Dessa Rose
- First edition (publ. William Morrow
- Author: Sherley Anne Williams
- Publisher: William Morrow & Co
- Publication date: January 1, 1986
- ISBN: 978-0-688-05113-6

= Dessa Rose =

1986 novel by Sherley Anne Williams

Dessa Rose is a novel by Sherley Anne Williams published in 1986 by HarperCollins. The book is a neo-slave narrative, incorporating many elements of traditional slave narratives. The book is divided into three sections: "The Darky", "The Wench" and "The Negress". The sections represent a different stage of growth in the life of the protagonist, Dessa Rose.

==Plot summary==

The novel begins with Dessa Rose imprisoned in the basement of an Alabamian Sheriff in Marengo County, Alabama, for her contribution to a slave revolt.
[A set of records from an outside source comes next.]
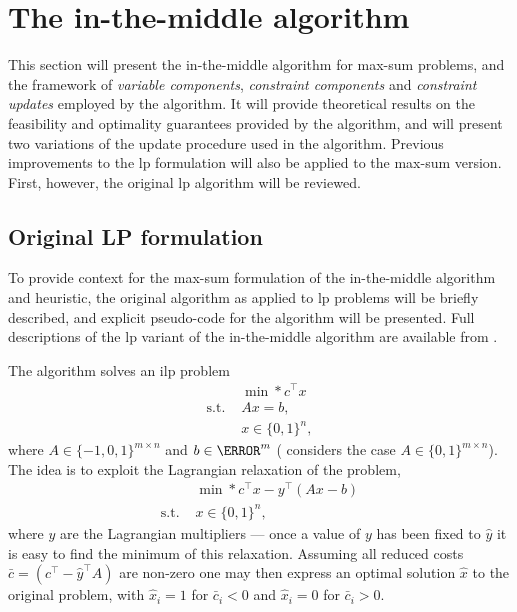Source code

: \section{The in-the-middle algorithm}
This section will present the in-the-middle algorithm for max-sum problems, and the framework of \emph{variable components}, \emph{constraint components} and \emph{constraint updates} employed by the algorithm.
It will provide theoretical results on the feasibility and optimality guarantees provided by the algorithm, and will present two variations of the update procedure used in the algorithm.
Previous improvements to the \gls{lp} formulation will also be applied to the max-sum version.
First, however, the original \gls{lp} algorithm will be reviewed.

\subsection{Original LP formulation}
To provide context for the max-sum formulation of the in-the-middle algorithm and heuristic, the original algorithm as applied to \gls{lp} problems will be briefly described, and explicit pseudo-code for the algorithm will be presented.
Full descriptions of the \gls{lp} variant of the in-the-middle algorithm are available from \textcites{Wedelin95}{Bastert10}.

The algorithm solves an \gls{ilp} problem
\begin{equation}\label{eq:ilp}
	\begin{aligned}
		{}           & \min*{c^\top x} \\
		\text{s.t. } & Ax = b, \\
		{}           & x \in \{0,1\}^n,
	\end{aligned}
\end{equation}
where \(A \in \{-1,0,1\}^{m\times n}\) and \(b\in\N^m\) (\textcite{Wedelin95} considers the case \(A \in \{0,1\}^{m\times n}\)).
The idea is to exploit the Lagrangian relaxation of the problem,
\begin{equation}\label{eq:ilp-lagrange}
	\begin{aligned}
		{}           & \min*{c^\top x - y^\top (Ax - b)}\\
		\text{s.t. } & x \in \{0,1\}^n,
	\end{aligned}
\end{equation}
where \(y\) are the Lagrangian multipliers --- once a value of \(y\) has been fixed to \(\hat{y}\) it is easy to find the minimum of this relaxation.
Assuming all reduced costs \(\bar{c} = (c^\top - \hat{y}^\top A)\) are non-zero one may then express an optimal solution \(\hat{x}\) to the original problem, with \(\hat{x}_i = 1\) for \(\bar{c}_i < 0\) and \(\hat{x}_i = 0\) for \(\bar{c}_i > 0\).

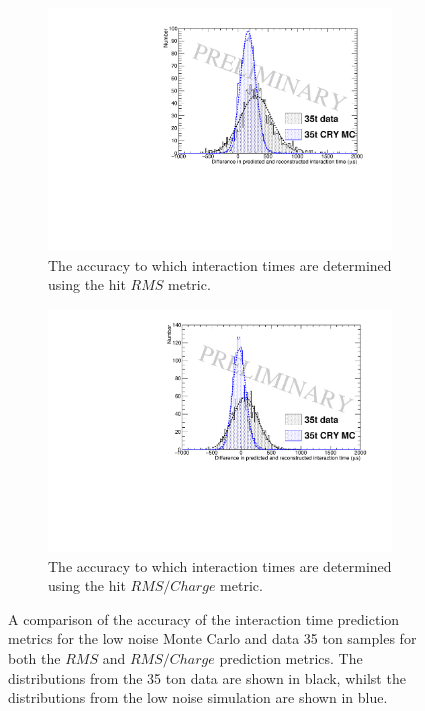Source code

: \begin{figure}[h!]
  \centering
    \begin{subfigure}{0.45\textwidth}
    \centering
    \includegraphics[width=\textwidth]{PredictedTimeFromRMSFits}
    \caption{The accuracy to which interaction times are determined using the hit $RMS$ metric.}
    \label{fig:DiffMCDataResRMS}
  \end{subfigure}
  \hspace{0.08\textwidth}
  \begin{subfigure}{0.45\textwidth}
    \centering
    \includegraphics[width=\textwidth]{PredictedTimeFromRMS_IntFits}
    \caption{The accuracy to which interaction times are determined using the hit $RMS/Charge$ metric.}
    \label{fig:DiffMCDataResRMSQ}
  \end{subfigure}
  \caption[A comparison of the accuracy of the interaction time prediction metrics for the low noise Monte Carlo and data 35 ton samples]
          {A comparison of the accuracy of the interaction time prediction metrics for the low noise Monte Carlo and data 35 ton samples for both the $RMS$ and $RMS/Charge$ prediction metrics. The distributions from the 35 ton data are shown in black, whilst the distributions from the low noise simulation are shown in blue.}
          \label{fig:DiffMCDataRes}
\end{figure}

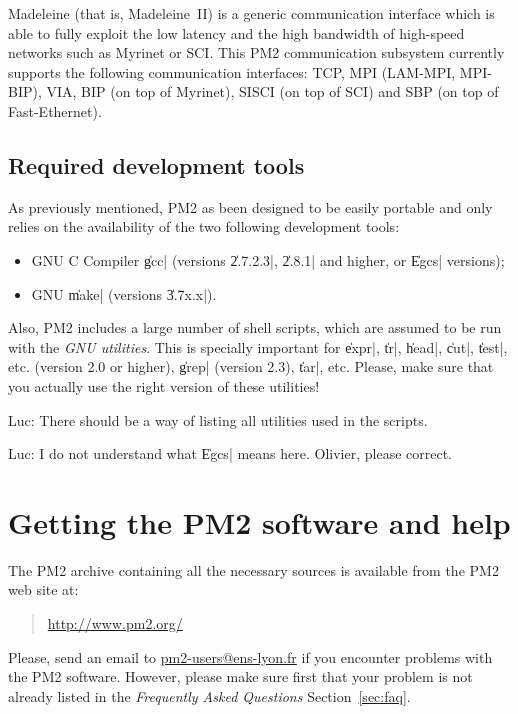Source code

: Madeleine (that is, Madeleine~II) is a generic communication interface
which is able to fully exploit the low latency and the high bandwidth
of high-speed networks such as Myrinet or SCI. This PM2 communication
subsystem currently supports the following communication interfaces:
TCP, MPI (LAM-MPI, MPI-BIP), VIA, BIP (on top of Myrinet), SISCI (on
top of SCI) and SBP (on top of Fast-Ethernet).

\subsection{Required development tools}
\label{sec:tools}

As previously mentioned, PM2 as been designed to be easily portable
and only relies on the availability of the two following development
tools:
\begin{itemize}
  \small
\item GNU C Compiler \|gcc| (versions \|2.7.2.3|, \|2.8.1| and higher,
  or \|Egcs| versions);
\item GNU \|make| (versions \|3.7x.x|).
\end{itemize}
Also, PM2 includes a large number of shell scripts, which are assumed
to be run with the \emph{GNU utilities}. This is specially important
for \|expr|, \|tr|, \|head|, \|cut|, \|test|, etc. (version 2.0 or
higher), \|grep| (version 2.3), \|tar|, etc. Please, make sure that
you actually use the right version of these utilities!
 
\begin{note}
  Luc: There should be a way of listing all utilities used in the
  scripts.
\end{note}

\begin{note}
  Luc: I do not understand what \|Egcs| means here. Olivier, please
  correct.
\end{note}

\section{Getting the PM2 software and help}

The PM2 archive containing all the necessary sources is available
from the PM2 web site at:
\begin{quote}
  \url{http://www.pm2.org/}
\end{quote}

Please, send an email to \url{pm2-users@ens-lyon.fr} if you encounter
problems with the PM2 software. However, please make sure first that
your problem is not already listed in the \emph{Frequently Asked
  Questions} Section~\ref{sec:faq}.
However, since Dessa is pregnant her life is spared, but only until after the birth of her child. Living on borrowed time, she is rescued by two fellow slaves and flees. They travel to a small plantation in Sutton managed by Ruth Elizabeth, or Mrs. Rufel. Her husband had departed on a business trip several years ago and never returned. When the slaves took off, Mrs. Rufel began harboring runaway slaves to replace them. During this time, Dessa gives birth to her baby and resides with Mrs. Rufel, who maintains a ruse of owning the slaves on her farm when in actuality she is offering refuge for runaway slaves. A plan is hatched to ensure a hefty financial reward for both Mrs. Rufel and the runaways. Mrs. Rufel must sell the slaves during the day, and then pick them back up at night, cheating the buyers out of their money. When the small band has accumulated enough money, the slaves will flee west and finally be free.

== Themes ==

One of the prominent themes in the novel is the sisterhood between Dessa Rose and Ruth Sutton which further contributes to the novel being regarded as a conjoining of womanist and feminist ideals. The novel is also interested in dealing with how motherhood is represented in Neo-Slave narratives. It is a story that deals with themes of enslavement and eventual liberation.

==Historical context==

The book is based on two historical incidents. In the year 1829 in Kentucky, a pregnant slave woman led a revolt against slave traders. She was captured and sentenced to be executed, but only after the birth of her child. The following year in North Carolina, a white woman had reportedly been giving refuge to runaway slaves. The book combines the two stories, with the two women meeting and participating in a plan to free the runaways.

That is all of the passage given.